### Exercise objective
Your task is to copy each line of the material below that includes "Affected".

### Exercise material
-*-

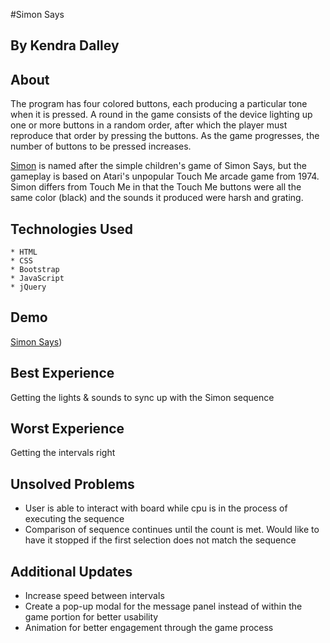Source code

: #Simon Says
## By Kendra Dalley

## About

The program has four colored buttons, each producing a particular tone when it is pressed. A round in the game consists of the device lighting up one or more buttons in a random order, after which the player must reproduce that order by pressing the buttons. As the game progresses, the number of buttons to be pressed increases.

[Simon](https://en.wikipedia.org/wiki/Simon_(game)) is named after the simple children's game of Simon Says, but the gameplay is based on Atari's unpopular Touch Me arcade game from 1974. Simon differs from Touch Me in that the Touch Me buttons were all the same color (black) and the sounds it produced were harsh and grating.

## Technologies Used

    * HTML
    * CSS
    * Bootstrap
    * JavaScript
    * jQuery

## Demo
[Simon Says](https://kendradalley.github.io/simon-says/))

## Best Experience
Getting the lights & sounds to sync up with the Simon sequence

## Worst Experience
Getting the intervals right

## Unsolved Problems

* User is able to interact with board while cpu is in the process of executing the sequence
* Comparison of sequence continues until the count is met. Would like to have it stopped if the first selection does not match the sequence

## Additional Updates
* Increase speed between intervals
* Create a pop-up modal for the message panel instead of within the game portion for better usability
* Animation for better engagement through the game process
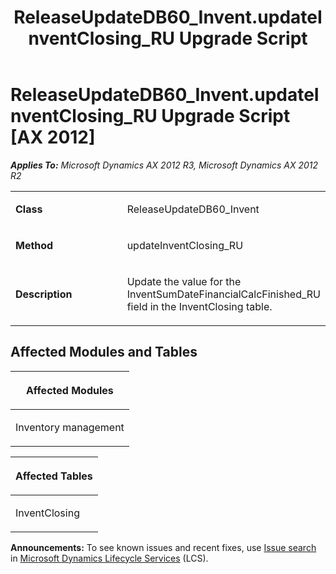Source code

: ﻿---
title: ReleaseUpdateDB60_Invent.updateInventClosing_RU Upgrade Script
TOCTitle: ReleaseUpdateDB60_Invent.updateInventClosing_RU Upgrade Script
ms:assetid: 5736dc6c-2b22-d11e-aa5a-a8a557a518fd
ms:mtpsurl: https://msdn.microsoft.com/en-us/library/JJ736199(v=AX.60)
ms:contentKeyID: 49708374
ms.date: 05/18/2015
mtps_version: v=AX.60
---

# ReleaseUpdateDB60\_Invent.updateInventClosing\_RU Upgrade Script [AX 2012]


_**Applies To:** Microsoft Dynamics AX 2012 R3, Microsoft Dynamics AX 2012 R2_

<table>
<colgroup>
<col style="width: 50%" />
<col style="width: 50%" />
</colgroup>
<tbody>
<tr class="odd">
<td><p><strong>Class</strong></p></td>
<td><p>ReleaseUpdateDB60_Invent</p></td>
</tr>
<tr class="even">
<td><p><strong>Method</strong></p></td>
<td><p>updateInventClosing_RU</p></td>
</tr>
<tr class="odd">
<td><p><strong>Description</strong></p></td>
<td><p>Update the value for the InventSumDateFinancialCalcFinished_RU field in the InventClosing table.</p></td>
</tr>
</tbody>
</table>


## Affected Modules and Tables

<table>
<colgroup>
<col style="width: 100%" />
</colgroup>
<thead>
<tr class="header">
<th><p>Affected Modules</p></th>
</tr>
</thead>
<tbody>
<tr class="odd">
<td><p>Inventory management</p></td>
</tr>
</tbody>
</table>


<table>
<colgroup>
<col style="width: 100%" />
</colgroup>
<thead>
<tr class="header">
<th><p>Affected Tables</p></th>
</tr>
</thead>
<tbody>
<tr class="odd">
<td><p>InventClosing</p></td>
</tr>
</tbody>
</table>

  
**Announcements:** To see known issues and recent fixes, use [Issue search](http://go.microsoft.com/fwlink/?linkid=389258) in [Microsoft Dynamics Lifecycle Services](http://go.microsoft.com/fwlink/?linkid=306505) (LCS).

-*-

### Written response
## Affected Modules and Tables
<th><p>Affected Modules</p></th>
<th><p>Affected Tables</p></th>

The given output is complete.